__What is expected__: Give the number of lines in the records below that include "wiki", and nothing more.

[Dataset Boundary: Start]

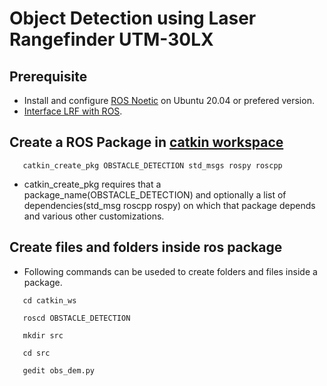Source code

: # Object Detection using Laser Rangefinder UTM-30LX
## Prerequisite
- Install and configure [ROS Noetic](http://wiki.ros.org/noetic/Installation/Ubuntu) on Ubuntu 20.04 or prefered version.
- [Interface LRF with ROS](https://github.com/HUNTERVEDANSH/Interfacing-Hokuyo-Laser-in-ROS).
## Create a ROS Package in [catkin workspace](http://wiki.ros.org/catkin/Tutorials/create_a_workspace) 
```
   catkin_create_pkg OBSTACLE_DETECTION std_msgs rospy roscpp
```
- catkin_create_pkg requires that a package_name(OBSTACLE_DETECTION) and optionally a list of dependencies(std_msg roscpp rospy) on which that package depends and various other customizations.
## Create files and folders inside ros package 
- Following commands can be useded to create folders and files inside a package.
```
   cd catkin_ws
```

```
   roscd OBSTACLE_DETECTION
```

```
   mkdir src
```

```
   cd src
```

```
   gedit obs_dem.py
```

[Dataset Boundary: End]
[Dataset Boundary: Start]

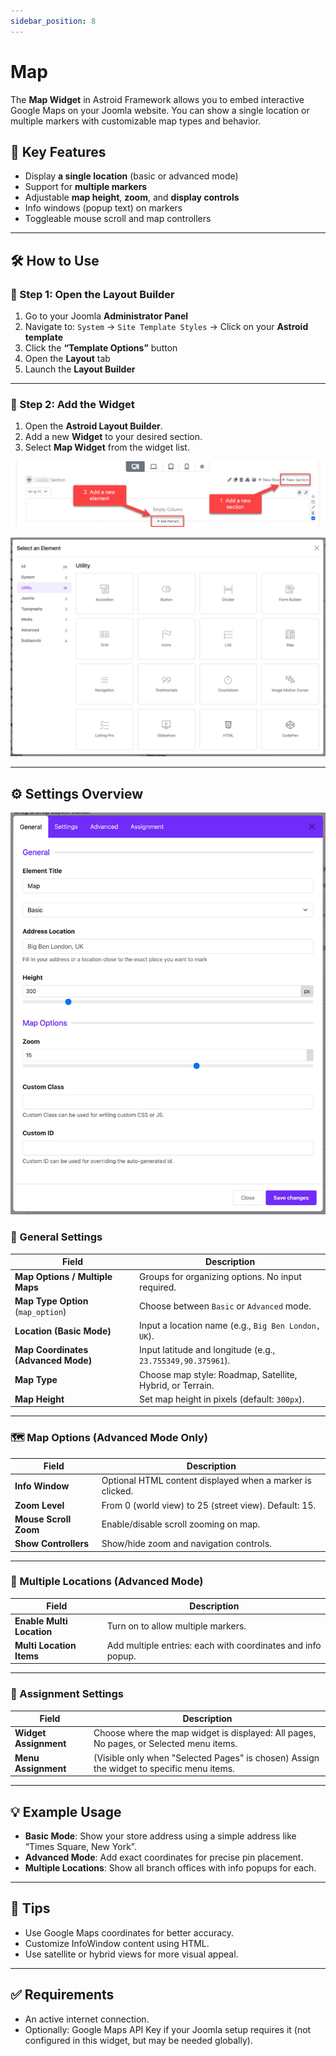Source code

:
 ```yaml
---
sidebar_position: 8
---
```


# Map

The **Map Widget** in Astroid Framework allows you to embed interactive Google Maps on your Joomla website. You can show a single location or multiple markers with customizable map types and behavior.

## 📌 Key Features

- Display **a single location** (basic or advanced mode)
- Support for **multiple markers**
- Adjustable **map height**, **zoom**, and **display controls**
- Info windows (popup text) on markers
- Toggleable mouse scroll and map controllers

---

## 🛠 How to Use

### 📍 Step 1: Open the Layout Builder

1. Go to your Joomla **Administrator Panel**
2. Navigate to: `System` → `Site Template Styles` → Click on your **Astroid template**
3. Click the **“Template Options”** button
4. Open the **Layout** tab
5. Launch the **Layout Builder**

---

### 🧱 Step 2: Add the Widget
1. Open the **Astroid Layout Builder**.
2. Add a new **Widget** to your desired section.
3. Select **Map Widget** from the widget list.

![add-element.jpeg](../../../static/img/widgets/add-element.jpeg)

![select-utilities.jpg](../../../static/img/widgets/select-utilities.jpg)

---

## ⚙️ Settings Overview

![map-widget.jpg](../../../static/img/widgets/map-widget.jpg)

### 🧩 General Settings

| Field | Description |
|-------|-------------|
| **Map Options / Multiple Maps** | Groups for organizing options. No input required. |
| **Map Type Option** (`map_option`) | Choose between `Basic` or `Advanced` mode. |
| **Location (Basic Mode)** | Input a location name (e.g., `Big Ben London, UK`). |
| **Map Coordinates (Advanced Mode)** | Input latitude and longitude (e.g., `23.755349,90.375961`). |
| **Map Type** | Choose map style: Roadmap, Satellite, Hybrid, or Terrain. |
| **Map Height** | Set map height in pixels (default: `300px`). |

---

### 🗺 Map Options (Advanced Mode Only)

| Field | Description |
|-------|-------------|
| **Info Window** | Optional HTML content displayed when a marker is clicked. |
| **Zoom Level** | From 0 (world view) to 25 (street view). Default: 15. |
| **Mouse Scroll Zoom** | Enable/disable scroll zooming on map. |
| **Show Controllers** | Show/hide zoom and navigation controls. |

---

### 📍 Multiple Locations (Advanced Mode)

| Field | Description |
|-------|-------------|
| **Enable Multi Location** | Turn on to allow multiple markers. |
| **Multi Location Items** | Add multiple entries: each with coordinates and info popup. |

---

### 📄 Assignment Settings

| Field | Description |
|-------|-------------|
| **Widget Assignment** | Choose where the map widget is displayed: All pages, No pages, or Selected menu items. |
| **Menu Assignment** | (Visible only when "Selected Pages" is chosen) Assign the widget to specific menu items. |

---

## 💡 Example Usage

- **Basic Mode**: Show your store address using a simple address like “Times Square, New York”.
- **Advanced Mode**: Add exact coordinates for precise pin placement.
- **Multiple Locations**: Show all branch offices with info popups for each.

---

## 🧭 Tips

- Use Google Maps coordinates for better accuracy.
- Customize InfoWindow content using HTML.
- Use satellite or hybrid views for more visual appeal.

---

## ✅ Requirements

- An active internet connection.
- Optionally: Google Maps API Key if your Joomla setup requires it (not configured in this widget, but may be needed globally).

[Dataset Boundary: End]
[Dataset Boundary: Start]

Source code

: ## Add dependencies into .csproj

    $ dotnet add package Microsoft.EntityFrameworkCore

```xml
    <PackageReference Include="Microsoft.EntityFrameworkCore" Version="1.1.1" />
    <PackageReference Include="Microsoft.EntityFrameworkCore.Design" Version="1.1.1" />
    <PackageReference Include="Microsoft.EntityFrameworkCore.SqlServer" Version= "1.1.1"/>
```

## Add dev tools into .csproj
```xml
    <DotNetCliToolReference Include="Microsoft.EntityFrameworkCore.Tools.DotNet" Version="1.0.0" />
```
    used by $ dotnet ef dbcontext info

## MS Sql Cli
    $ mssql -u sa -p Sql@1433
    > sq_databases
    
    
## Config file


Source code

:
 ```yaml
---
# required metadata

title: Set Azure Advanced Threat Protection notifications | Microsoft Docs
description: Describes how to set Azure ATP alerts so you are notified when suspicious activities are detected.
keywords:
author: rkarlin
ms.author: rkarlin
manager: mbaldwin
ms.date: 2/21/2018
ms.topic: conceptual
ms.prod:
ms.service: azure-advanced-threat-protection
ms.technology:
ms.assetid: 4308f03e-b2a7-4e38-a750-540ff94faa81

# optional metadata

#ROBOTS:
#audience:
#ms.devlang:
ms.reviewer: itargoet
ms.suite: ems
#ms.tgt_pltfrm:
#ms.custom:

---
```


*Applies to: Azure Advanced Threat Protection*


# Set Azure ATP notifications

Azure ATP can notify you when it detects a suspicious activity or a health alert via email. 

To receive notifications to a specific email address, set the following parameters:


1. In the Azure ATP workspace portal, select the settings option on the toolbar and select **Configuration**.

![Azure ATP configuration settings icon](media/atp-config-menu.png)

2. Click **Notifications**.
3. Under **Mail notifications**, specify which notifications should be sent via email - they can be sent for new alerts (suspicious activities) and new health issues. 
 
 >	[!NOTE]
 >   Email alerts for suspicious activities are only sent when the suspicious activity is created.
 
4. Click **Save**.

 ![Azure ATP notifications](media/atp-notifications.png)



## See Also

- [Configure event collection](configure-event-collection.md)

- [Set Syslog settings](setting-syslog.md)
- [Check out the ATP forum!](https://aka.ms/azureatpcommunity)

[Dataset Boundary: End]

__Response to this exercise__: 2